Excerpts from a dataset
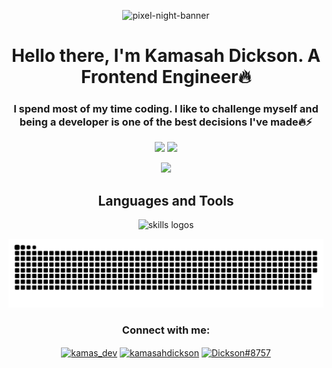<p align="center">
  <img src="https://github.com/Kamasah-Dickson/Kamasah-Dickson/assets/86136379/f0ea5680-1c02-4cd6-b3e8-ec06e282ea5f" alt="pixel-night-banner">
</p>

<h1 align="center">Hello there, I'm Kamasah Dickson. A Frontend Engineer🔥</h1>
<h3 align="center">I spend most of my time coding. I like to challenge myself and being a developer is one of the best decisions I've made🔥⚡</h3>

<p align="center">
  <img src="https://github-readme-stats.vercel.app/api?username=Kamasah-Dickson&show_icons=true&theme=tokyonight&hide_border=true"/>
  <img src="https://github-readme-stats.vercel.app/api/top-langs/?username=Kamasah-Dickson&layout=compact&langs_count=10&theme=tokyonight&hide_border=true&count-private=true"/>
</p>

<p align="center">
  <img src="https://github-profile-summary-cards.vercel.app/api/cards/profile-details?username=Kamasah-Dickson&theme=tokyonight"/>
</p>

<h2 align="center">Languages and Tools</h2>
<p align="center">
  <img src="https://skillicons.dev/icons?i=git,github,express,cypress,vite,sass,tailwind,nodejs,js,ts,react,solidity,nextjs,figma,prisma,python&perline=10" alt="skills logos" />
</p>

<!-- <p align="center">
  <img src="http://github-readme-streak-stats.herokuapp.com?user=Kamasah-Dickson&theme=tokyonight&hide_border=true"/>
  <img src="https://github-profile-summary-cards.vercel.app/api/cards/most-commit-language?username=Kamasah-Dickson&theme=tokyonight"/>
</p> -->

<p align="center">
  <img src="https://github.com/Kamasah-Dickson/Kamasah-Dickson/blob/output/github-contribution-grid-snake-dark.svg"/>
</p>

<h3 align="center">Connect with me:</h3>
<p align="center">
  <a href="https://twitter.com/kamas_dev" target="blank"><img align="center" src="https://raw.githubusercontent.com/rahuldkjain/github-profile-readme-generator/master/src/images/icons/Social/twitter.svg" alt="kamas_dev" height="30" width="40" /></a>
  <a href="https://linkedin.com/in/kamasahdickson" target="blank"><img align="center" src="https://raw.githubusercontent.com/rahuldkjain/github-profile-readme-generator/master/src/images/icons/Social/linked-in-alt.svg" alt="kamasahdickson" height="30" width="40" /></a>
  <a href="https://discord.gg/Dickson#8757" target="blank"><img align="center" src="https://raw.githubusercontent.com/rahuldkjain/github-profile-readme-generator/master/src/images/icons/Social/discord.svg" alt="Dickson#8757" height="30" width="40" /></a>
</p>
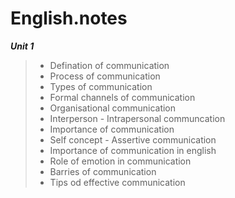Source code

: # English.notes


***Unit 1***

>- Defination of communication
>- Process of communication
>- Types of communication
>- Formal channels of communication
>- Organisational communication
>- Interperson - Intrapersonal communcation
>- Importance of communication
>- Self concept - Assertive communication
>- Importance of communication in english
>- Role of emotion in communication
>- Barries of communication
>- Tips od effective communication






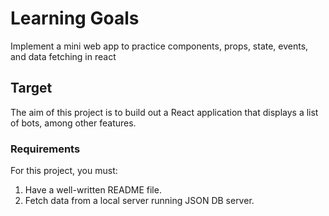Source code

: # Learning Goals

Implement a mini web app to practice components, props, state, events, and data fetching in react

## Target

The aim of this project is to build out a React application that displays a list of bots, among other features.

### Requirements

For this project, you must:

1. Have a well-written README file.
2. Fetch data from a local server running JSON DB server.



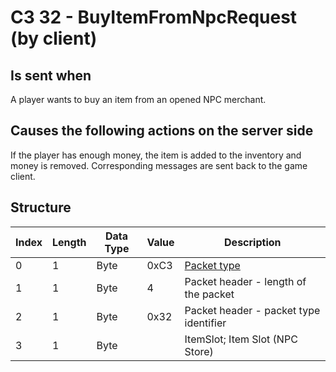 # C3 32 - BuyItemFromNpcRequest (by client)

## Is sent when

A player wants to buy an item from an opened NPC merchant.

## Causes the following actions on the server side

If the player has enough money, the item is added to the inventory and money is removed. Corresponding messages are sent back to the game client.

## Structure

| Index | Length | Data Type | Value | Description |
|-------|--------|-----------|-------|-------------|
| 0 | 1 |   Byte   | 0xC3  | [Packet type](PacketTypes.md) |
| 1 | 1 |    Byte   |   4   | Packet header - length of the packet |
| 2 | 1 |    Byte   | 0x32  | Packet header - packet type identifier |
| 3 | 1 | Byte |  | ItemSlot; Item Slot (NPC Store) |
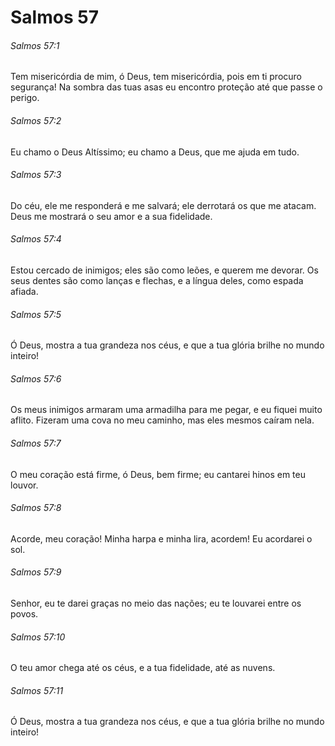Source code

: # Salmos 57

###### Salmos 57:1

Tem misericórdia de mim, ó Deus, tem misericórdia, pois em ti procuro segurança! Na sombra das tuas asas eu encontro proteção até que passe o perigo.

###### Salmos 57:2

Eu chamo o Deus Altíssimo; eu chamo a Deus, que me ajuda em tudo.

###### Salmos 57:3

Do céu, ele me responderá e me salvará; ele derrotará os que me atacam. Deus me mostrará o seu amor e a sua fidelidade.

###### Salmos 57:4

Estou cercado de inimigos; eles são como leões, e querem me devorar. Os seus dentes são como lanças e flechas, e a língua deles, como espada afiada.

###### Salmos 57:5

Ó Deus, mostra a tua grandeza nos céus, e que a tua glória brilhe no mundo inteiro!

###### Salmos 57:6

Os meus inimigos armaram uma armadilha para me pegar, e eu fiquei muito aflito. Fizeram uma cova no meu caminho, mas eles mesmos caíram nela.

###### Salmos 57:7

O meu coração está firme, ó Deus, bem firme; eu cantarei hinos em teu louvor.

###### Salmos 57:8

Acorde, meu coração! Minha harpa e minha lira, acordem! Eu acordarei o sol.

###### Salmos 57:9

Senhor, eu te darei graças no meio das nações; eu te louvarei entre os povos.

###### Salmos 57:10

O teu amor chega até os céus, e a tua fidelidade, até as nuvens.

###### Salmos 57:11

Ó Deus, mostra a tua grandeza nos céus, e que a tua glória brilhe no mundo inteiro!

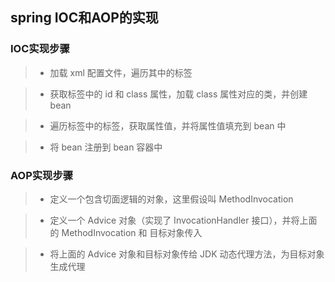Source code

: ## spring IOC和AOP的实现

### IOC实现步骤

>* 加载 xml 配置文件，遍历其中的标签

>* 获取标签中的 id 和 class 属性，加载 class 属性对应的类，并创建 bean

>* 遍历标签中的标签，获取属性值，并将属性值填充到 bean 中

>* 将 bean 注册到 bean 容器中

### AOP实现步骤

>* 定义一个包含切面逻辑的对象，这里假设叫 MethodInvocation

>* 定义一个 Advice 对象（实现了 InvocationHandler 接口），并将上面的 MethodInvocation 和 目标对象传入

>* 将上面的 Advice 对象和目标对象传给 JDK 动态代理方法，为目标对象生成代理

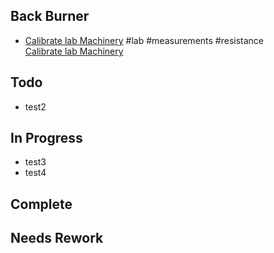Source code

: ## Back Burner
- [Calibrate lab Machinery](/Calibrate%20lab%20Machinery.md) #lab #measurements #resistance  
  [Calibrate lab Machinery](/Calibrate%20lab%20Machinery.md)

## Todo
- test2  

## In Progress
- test3  
- test4  

## Complete

## Needs Rework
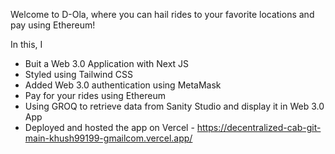 Welcome to D-Ola, where you can hail rides to your favorite locations and pay using Ethereum!

In this, I 
- Buit a Web 3.0 Application with Next JS
- Styled using Tailwind CSS
- Added Web 3.0 authentication using MetaMask
- Pay for your rides using Ethereum
- Using GROQ to retrieve data from Sanity Studio and display it in Web 3.0 App
- Deployed and hosted the app on Vercel - 
https://decentralized-cab-git-main-khush99199-gmailcom.vercel.app/
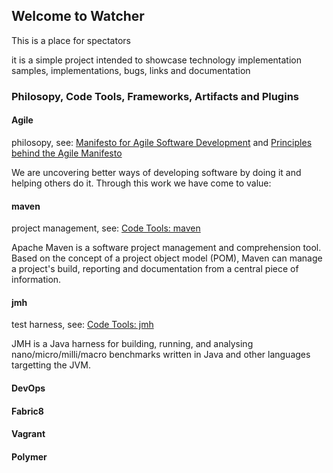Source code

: ## Welcome to Watcher

This is a place for spectators

it is a simple project intended to showcase technology implementation samples, implementations, bugs, links and documentation

### Philosopy, Code Tools, Frameworks, Artifacts and Plugins

#### Agile
philosopy, see:
[Manifesto for Agile Software Development](http://agilemanifesto.org/) and [Principles behind the Agile Manifesto](http://agilemanifesto.org/principles.html)

We are uncovering better ways of developing
software by doing it and helping others do it.
Through this work we have come to value: 

#### maven
project management, see:
[Code Tools: maven](https://maven.apache.org/)  

  Apache Maven is a software project management and comprehension tool. Based on the concept of a project object model (POM), Maven can manage a project's build, reporting and documentation from a central piece of information.

#### jmh
test harness, see:
[Code Tools: jmh](http://openjdk.java.net/projects/code-tools/jmh/)

  JMH is a Java harness for building, running, and analysing nano/micro/milli/macro benchmarks written in Java and other languages targetting the JVM.

#### DevOps

#### Fabric8

#### Vagrant

#### Polymer

# ######################################

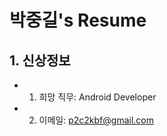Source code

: # 박중길's Resume

## 1. 신상정보 
* 1. 희망 직무: Android Developer
* 2. 이메일: [p2c2kbf@gmail.com](p2c2kbf@gmail.com)
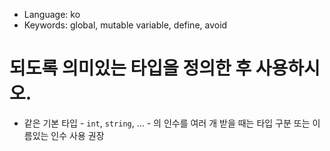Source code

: * Language: ko 
* Keywords: global, mutable variable, define, avoid

# 되도록 의미있는 타입을 정의한 후 사용하시오.


* 같은 기본 타입 - `int`, `string`, ... - 의 인수를 여러 개 받을 때는 타입 구분 또는 이름있는 인수 사용 권장

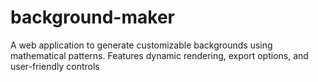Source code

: # background-maker
A web application to generate customizable backgrounds using mathematical patterns. Features dynamic rendering, export options, and user-friendly controls
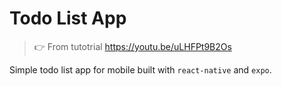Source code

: # Todo List App

> 👉 From tutotrial https://youtu.be/uLHFPt9B2Os

Simple todo list app for mobile built with `react-native` and `expo`.
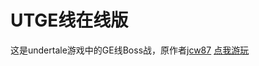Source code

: # UTGE线在线版
这是undertale游戏中的GE线Boss战，原作者[jcw87](https://jcw87.github.io/c2-sans-fight/)
[点我游玩](https://ouyanghongqian.top/UTGE)

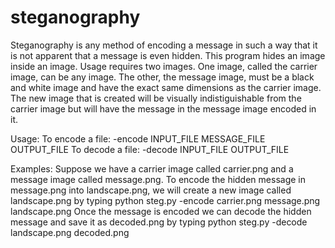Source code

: # steganography

Steganography is any method of encoding a message in such a way that it is not apparent that a message is even hidden. This program hides an image inside an image. Usage requires two images. One image, called the carrier image, can be any image. The other, the message image, must be a black and white image and have the exact same dimensions as the carrier image. The new image that is created will be visually indistiguishable from the carrier image but will have the message in the message image encoded in it.

Usage:
To encode a file:
	-encode INPUT_FILE MESSAGE_FILE OUTPUT_FILE
To decode a file:
	-decode INPUT_FILE OUTPUT_FILE
	
Examples:
Suppose we have a carrier image called carrier.png and a message image called message.png. To encode the hidden message in message.png into landscape.png, we will create a new image called landscape.png by typing
python steg.py -encode carrier.png message.png landscape.png
Once the message is encoded we can decode the hidden message and save it as decoded.png by typing
python steg.py -decode landscape.png decoded.png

_EXERCISE GOAL_
Count, in the data above, the lines that hold "Advice". Return only that count.

_EXERCISE RESPONSE_
2